- ASSIGNMENT
In the records below, find the line containing "Furthermore, incorporating richer"; restate it and every later line word for word, through the last.

(Entries taken from a collection)
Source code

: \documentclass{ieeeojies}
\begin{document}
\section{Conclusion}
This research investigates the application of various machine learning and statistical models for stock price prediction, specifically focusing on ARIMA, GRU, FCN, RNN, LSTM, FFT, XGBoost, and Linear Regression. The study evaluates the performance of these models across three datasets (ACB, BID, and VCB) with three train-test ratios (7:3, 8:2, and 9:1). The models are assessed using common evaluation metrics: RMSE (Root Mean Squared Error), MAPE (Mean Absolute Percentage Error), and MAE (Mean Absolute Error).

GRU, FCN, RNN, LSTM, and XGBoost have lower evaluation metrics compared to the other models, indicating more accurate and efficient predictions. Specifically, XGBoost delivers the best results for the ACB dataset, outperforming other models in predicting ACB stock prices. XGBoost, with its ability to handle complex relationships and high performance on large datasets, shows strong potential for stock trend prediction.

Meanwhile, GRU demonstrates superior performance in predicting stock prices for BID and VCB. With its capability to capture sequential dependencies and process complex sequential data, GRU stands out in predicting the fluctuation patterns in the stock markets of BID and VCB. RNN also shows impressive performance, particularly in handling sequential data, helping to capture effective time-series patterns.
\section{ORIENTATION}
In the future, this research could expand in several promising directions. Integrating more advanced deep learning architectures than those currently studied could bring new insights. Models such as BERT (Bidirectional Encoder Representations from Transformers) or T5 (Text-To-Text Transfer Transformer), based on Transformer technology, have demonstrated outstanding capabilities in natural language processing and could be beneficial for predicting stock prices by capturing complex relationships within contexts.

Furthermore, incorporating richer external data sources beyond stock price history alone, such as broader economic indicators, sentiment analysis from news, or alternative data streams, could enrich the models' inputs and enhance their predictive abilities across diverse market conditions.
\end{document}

- TASK OUTPUT
Furthermore, incorporating richer external data sources beyond stock price history alone, such as broader economic indicators, sentiment analysis from news, or alternative data streams, could enrich the models' inputs and enhance their predictive abilities across diverse market conditions.
\end{document}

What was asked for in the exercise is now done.